Der abschließende Teil des Nekrologs würdigt das pädagogische und seelsorgerische Wirken von Pfarrer Franz Pöder in Marling und Algund. Neben seinem Engagement für den Taubstummenunterricht und mehreren Lehrschriften werden seine Versetzung nach Algund, seine fortschreitende Krankheit und sein Ableben im Mai 1825 geschildert.

Vollständige Transkription

Anhang.

Nekrolog. 3/3

(Beschluß.)

Er überreichte daher im Jahre 1821 an das k. k. Kreisamt Bozen die Bitte, daß ihm zum Behufe eines ordentlichen und besseren Unterrichtes seiner taubstummen Zöglinge von Seite der k. k. Taubstummen-Anstalt in Wien die nöthige Anleitung samt den Lehrhülfsmitteln an Kupfern, Tabellen, Büchern u. dgl. verschaffet werden möchte. Auf kreisämtliches Einschreiten ward dieses Bittgesuch von der hohen Landesstelle mit allem Nachdrucke an die hohe Studienhofkommission unterstützt, und hiedurch gemäß Hofdekrets vom 11. März 1821 die Mittheilung des Leitfadens nebst mehreren Hilfsmitteln über die im Taubstummen-Institute zu Wien gepflogene Lehrart zur möglichsten Erleichterung des Bittstellers in seinem lobenswürdigen Unternehmen erwirkt, so wie die Nachsendung des eigentlichen, und dazumal erst in Bearbeitung gewesenen Methodenbuches über den Unterricht der Taubstummen zugesichert.

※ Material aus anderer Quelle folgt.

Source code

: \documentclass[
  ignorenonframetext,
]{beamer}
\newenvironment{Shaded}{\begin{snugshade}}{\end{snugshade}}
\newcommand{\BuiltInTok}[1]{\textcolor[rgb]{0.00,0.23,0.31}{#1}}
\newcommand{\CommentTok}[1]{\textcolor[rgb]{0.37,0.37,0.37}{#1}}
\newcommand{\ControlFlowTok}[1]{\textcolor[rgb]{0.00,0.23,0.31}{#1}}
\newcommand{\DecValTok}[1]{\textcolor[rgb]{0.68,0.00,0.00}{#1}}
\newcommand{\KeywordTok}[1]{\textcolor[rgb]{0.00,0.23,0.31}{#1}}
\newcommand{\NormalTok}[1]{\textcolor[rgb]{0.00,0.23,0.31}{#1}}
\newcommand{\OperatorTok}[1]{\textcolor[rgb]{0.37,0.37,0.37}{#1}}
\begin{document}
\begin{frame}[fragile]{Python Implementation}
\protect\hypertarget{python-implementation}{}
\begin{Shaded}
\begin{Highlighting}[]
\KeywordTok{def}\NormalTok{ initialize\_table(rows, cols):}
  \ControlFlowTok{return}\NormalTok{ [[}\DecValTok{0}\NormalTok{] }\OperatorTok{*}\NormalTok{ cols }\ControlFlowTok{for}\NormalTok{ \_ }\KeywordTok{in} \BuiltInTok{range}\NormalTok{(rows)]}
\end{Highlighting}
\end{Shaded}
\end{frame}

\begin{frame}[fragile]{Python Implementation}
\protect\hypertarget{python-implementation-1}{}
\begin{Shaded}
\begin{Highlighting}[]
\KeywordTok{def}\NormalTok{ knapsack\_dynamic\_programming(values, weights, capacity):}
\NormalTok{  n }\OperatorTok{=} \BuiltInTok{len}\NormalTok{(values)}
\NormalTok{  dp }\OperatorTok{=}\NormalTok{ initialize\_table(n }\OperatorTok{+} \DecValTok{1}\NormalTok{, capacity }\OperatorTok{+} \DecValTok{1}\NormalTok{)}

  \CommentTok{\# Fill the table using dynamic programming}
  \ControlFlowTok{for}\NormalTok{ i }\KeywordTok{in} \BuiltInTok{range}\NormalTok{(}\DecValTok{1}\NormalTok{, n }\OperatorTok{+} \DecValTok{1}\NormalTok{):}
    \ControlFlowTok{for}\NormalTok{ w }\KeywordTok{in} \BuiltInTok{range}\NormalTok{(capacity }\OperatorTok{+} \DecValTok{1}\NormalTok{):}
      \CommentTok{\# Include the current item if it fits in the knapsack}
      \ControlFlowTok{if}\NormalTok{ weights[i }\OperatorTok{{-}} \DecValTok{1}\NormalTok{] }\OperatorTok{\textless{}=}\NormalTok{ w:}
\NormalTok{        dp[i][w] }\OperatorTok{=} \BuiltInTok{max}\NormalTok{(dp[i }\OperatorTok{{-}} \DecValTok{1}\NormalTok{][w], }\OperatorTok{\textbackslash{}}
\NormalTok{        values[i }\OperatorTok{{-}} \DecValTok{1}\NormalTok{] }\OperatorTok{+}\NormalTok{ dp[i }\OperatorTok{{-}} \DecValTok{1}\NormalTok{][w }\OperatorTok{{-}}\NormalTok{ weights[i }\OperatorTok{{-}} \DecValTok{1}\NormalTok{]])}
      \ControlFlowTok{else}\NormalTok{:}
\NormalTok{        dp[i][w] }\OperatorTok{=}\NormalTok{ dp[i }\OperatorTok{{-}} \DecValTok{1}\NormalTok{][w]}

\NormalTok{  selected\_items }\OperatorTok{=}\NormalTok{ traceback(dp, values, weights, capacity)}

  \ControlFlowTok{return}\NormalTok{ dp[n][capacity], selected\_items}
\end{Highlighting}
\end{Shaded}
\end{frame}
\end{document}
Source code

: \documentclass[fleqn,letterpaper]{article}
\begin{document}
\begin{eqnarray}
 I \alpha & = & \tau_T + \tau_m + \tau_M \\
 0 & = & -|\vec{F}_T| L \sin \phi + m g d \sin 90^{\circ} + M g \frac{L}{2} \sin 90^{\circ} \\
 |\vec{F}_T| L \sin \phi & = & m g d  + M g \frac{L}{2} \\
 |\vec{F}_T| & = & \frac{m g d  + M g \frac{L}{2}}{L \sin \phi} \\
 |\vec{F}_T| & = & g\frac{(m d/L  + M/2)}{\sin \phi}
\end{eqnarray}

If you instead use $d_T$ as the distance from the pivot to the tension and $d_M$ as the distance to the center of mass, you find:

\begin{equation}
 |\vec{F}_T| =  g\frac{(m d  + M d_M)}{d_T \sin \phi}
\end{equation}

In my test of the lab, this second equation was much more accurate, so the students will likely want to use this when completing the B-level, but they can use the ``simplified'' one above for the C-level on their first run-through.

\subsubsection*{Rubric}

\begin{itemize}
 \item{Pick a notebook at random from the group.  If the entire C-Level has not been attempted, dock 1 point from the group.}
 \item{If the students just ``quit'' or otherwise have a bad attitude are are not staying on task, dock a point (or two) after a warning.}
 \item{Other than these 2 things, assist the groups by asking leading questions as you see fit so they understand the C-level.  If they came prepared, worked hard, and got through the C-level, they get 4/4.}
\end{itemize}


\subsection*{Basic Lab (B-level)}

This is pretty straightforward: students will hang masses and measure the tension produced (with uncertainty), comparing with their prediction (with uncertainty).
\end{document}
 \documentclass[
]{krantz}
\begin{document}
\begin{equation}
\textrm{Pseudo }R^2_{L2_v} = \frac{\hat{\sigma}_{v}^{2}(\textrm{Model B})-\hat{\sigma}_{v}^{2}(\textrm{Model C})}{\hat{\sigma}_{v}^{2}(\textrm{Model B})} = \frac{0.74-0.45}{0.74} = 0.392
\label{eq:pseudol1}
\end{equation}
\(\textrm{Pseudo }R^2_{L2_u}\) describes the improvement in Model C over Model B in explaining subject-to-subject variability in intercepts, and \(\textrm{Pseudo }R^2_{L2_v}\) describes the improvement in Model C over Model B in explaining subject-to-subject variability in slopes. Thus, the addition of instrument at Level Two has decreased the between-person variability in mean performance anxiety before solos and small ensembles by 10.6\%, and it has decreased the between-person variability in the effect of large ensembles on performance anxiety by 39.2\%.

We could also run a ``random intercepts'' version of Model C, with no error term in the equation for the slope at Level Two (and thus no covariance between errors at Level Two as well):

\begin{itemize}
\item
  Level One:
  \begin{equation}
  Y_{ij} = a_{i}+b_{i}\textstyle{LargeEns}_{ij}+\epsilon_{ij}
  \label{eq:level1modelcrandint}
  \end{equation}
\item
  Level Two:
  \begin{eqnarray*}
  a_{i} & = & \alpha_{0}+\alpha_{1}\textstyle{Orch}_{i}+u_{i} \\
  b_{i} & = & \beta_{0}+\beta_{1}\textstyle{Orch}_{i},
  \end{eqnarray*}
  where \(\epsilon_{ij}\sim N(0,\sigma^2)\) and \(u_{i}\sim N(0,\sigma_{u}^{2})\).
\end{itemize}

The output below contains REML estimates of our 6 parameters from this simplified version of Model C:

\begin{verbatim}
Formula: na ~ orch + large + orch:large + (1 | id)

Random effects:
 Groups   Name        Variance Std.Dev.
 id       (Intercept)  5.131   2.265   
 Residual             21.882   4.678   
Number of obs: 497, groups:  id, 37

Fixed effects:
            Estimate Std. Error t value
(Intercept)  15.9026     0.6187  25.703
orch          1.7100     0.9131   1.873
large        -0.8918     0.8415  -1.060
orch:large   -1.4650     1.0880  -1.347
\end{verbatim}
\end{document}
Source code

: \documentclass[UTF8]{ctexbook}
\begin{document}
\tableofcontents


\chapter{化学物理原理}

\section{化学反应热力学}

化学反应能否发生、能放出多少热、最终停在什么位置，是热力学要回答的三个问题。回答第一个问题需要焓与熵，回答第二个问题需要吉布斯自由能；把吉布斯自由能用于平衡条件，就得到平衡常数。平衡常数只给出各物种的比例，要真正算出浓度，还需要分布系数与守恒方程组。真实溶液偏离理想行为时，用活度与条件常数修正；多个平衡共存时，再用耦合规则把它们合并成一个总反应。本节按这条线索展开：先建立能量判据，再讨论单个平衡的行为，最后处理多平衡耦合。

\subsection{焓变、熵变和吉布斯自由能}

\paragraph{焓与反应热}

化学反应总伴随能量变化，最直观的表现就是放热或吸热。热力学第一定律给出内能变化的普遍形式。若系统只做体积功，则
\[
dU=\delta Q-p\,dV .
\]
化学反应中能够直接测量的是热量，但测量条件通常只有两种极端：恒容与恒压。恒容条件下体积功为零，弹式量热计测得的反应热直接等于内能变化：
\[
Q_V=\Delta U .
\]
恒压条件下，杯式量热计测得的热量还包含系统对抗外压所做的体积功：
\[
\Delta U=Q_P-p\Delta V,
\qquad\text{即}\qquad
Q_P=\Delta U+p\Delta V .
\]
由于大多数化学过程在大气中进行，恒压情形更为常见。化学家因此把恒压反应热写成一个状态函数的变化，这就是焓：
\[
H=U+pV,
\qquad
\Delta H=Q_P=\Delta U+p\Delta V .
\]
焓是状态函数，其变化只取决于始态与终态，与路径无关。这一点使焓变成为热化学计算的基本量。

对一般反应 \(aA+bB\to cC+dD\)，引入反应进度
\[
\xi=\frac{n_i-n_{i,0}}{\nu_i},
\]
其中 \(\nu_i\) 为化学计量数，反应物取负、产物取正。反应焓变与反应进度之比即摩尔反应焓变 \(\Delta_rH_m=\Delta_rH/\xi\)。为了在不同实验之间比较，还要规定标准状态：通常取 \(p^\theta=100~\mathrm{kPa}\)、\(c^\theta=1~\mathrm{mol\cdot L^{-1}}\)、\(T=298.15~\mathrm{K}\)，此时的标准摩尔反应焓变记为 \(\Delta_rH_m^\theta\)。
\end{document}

In eben diesem Jahre wurde in dem großen ständischen Ausschuß-Kongresse von einem Mitgliede desselben die Motion wegen Errichtung eines inländischen Taubstummen-Institutes gemacht, und durch einstimmigen Abschluß dieser, die Menschheit in so hohem Grade ehrende Antrag der hohen Landesstelle zur wirksamen Einschreitung mit der Bitte empfohlen, daß jenen Männern, welche sich aus Neigung und Menschenliebe mit dem Unterrichte der Taubstummen abgeben (worunter der würdige Pfarrer Pöder von Marling die rühmlichste Erwähnung verdiene) die nöthige Unterstützung zugemittelt werden wolle.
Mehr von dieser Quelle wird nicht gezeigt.